Is there a way to update the inverse of a sum of two matrices following a rescaling of one of them?

Question

Suppose I have two matrices $A$ and $B$ (let's assume that both $A$ and $B$ are invertible, as is their sum), and a scalar $g$.

I am interested in the matrix

$$M^{-1} = (A + gB)^{-1}$$

I am aware of various expressions for computing this inverse in general, but I am interested in whether, if I calculate $M^{-1}$ for some value of $g$, is there a way to quickly update $M^{-1}$ following an update to the value of $g$?

I am specifically interested in whether this can be done without performing any additional inversions after updating $g$, i.e. if I can just store $A$, $B$, $A^{-1}$, $B^{-1}$ (or some factorizations of them) and the previous value of $g$ in memory, and then somehow update $M^{-1}$ as a function of these?

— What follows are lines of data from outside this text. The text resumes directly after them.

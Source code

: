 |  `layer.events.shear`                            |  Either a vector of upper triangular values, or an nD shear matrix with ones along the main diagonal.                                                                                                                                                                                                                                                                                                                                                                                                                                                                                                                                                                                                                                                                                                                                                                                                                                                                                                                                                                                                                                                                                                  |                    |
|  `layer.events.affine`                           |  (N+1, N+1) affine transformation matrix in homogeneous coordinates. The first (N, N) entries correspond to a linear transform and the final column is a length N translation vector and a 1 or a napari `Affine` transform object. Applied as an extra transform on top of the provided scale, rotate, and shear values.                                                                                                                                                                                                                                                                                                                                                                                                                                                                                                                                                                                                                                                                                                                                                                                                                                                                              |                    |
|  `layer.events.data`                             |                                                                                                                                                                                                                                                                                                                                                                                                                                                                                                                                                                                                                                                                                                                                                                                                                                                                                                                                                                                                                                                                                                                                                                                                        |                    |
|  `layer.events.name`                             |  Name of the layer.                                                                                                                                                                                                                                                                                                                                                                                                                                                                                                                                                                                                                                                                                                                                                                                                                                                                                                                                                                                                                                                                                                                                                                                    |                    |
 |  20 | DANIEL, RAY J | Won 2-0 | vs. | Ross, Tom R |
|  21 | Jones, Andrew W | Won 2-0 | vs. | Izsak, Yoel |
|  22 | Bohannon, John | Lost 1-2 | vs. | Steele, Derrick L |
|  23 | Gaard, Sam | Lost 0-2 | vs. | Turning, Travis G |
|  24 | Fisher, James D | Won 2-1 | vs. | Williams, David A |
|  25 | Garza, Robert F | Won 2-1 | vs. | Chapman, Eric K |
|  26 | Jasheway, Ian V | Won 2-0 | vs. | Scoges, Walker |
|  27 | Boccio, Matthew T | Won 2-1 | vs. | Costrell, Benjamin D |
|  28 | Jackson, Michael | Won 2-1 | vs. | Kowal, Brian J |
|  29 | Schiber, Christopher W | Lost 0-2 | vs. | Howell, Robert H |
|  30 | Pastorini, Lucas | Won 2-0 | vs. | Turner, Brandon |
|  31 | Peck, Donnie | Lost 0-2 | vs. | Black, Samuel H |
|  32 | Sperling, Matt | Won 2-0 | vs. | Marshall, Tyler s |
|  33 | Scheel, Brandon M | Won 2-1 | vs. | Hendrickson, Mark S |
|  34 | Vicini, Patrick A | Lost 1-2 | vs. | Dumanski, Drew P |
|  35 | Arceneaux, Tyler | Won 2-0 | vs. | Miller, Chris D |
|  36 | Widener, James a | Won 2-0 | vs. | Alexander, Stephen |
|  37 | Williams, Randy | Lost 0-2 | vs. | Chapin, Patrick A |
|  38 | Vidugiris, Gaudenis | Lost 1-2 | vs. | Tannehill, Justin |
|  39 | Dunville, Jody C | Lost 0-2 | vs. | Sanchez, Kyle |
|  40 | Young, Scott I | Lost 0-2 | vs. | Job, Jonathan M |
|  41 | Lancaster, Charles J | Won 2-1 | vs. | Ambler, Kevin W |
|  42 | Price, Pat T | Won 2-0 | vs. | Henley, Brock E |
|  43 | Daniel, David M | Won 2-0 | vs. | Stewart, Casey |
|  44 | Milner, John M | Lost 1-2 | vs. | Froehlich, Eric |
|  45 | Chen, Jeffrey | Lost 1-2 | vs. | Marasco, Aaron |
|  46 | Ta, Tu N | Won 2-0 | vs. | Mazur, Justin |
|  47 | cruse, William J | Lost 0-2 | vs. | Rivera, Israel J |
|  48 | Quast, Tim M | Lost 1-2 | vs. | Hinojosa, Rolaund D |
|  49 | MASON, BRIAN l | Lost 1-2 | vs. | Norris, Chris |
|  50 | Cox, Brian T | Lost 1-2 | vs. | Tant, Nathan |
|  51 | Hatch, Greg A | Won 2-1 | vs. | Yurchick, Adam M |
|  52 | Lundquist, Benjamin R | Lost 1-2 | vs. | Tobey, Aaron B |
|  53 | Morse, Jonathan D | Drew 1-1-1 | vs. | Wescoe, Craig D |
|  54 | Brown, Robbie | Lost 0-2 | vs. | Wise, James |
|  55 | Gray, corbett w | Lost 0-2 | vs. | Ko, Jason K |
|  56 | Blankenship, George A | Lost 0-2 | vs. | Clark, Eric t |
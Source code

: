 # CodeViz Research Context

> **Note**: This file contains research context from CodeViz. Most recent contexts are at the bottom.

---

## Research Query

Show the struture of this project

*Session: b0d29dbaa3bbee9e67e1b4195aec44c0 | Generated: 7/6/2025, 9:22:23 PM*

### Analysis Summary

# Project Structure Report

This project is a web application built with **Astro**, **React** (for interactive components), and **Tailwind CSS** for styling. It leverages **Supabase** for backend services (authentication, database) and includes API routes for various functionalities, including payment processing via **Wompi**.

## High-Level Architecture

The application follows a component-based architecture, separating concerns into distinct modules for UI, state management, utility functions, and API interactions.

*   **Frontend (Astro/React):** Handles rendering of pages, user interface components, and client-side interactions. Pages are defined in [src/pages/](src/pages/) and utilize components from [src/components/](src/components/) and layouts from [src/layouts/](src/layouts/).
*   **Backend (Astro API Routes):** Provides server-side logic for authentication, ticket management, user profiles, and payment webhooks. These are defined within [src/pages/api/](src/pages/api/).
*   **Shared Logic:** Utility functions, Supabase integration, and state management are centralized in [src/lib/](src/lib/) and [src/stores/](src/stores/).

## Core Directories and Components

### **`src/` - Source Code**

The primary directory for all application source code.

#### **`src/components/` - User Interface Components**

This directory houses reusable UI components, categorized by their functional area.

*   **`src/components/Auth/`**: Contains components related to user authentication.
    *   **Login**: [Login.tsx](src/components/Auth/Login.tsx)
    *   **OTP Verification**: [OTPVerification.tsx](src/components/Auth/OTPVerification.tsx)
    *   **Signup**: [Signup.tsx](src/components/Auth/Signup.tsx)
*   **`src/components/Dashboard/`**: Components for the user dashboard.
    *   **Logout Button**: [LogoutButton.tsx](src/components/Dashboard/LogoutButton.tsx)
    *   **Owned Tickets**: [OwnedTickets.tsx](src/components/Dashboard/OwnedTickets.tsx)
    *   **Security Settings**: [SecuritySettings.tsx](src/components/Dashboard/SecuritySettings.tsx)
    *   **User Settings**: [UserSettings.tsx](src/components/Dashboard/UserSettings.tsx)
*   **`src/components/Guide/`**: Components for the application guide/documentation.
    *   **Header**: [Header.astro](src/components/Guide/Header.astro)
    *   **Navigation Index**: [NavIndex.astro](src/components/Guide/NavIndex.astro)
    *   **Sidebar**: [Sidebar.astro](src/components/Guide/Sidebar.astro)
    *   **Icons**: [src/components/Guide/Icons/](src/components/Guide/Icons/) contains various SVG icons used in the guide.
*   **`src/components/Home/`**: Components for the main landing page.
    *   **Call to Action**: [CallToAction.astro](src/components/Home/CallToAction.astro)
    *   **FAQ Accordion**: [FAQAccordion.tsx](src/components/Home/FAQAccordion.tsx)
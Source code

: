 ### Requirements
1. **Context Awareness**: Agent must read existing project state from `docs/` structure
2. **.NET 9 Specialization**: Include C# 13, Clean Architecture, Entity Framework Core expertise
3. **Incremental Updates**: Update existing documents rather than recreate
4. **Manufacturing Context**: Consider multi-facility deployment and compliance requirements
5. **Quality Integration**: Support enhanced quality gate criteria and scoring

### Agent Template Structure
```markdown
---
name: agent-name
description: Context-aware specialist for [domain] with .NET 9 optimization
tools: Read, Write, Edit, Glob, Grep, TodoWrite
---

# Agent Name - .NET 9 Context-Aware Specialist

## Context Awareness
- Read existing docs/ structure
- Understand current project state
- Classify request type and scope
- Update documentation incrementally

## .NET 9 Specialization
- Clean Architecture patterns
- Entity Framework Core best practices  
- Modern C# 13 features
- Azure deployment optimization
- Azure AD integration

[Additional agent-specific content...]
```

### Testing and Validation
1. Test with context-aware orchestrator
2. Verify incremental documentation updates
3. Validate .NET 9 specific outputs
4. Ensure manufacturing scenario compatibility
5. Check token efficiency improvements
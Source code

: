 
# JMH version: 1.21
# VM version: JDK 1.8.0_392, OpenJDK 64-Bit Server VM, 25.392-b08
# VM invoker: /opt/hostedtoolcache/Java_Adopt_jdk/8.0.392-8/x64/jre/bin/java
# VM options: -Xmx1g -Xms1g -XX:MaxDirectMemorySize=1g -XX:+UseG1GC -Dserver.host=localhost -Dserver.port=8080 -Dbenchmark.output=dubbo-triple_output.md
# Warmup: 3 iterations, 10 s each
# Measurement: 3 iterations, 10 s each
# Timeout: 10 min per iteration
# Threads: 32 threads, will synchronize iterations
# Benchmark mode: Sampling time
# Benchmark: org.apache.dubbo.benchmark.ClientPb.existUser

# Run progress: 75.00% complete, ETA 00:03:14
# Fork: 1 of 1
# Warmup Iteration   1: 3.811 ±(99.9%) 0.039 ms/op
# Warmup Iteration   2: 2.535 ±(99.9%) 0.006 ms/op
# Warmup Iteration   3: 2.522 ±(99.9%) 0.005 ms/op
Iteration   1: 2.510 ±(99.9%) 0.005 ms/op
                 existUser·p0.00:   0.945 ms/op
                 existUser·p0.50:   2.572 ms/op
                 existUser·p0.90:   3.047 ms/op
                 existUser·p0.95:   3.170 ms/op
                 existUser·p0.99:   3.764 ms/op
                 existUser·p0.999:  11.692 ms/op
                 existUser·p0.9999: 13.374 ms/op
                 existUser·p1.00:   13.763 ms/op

I've just found this, which suggests a solution if $B=I$, but I fear I may be out of luck for the more general case where $B\neq I$. I would also potentially be interested in solutions which rely on sparsity of either $A$ or $B$, as I may have some cases in which this is true.

Answer 1

Ok, so for completeness: per the comment from deb above, we can do:

$$(A+gB)^{-1} = B^{-1}(AB^{-1} + gI)^{-1}$$

and let $$AB^{-1}=PDP^{-1}$$ where $P$ gives the eigenvectors and $D$ the eigenvalues of $C=AB^{-1}$, which allows us to apply this previous answer to get

$$(A+gB)^{-1} =B^{-1}P(D + gI)^{-1}P^{-1}$$

$P$ and $B^{-1}P$ can be pre-computed once, and $(D+gI)^{-1}$ is easy to invert quickly because it is diagonal. Neat!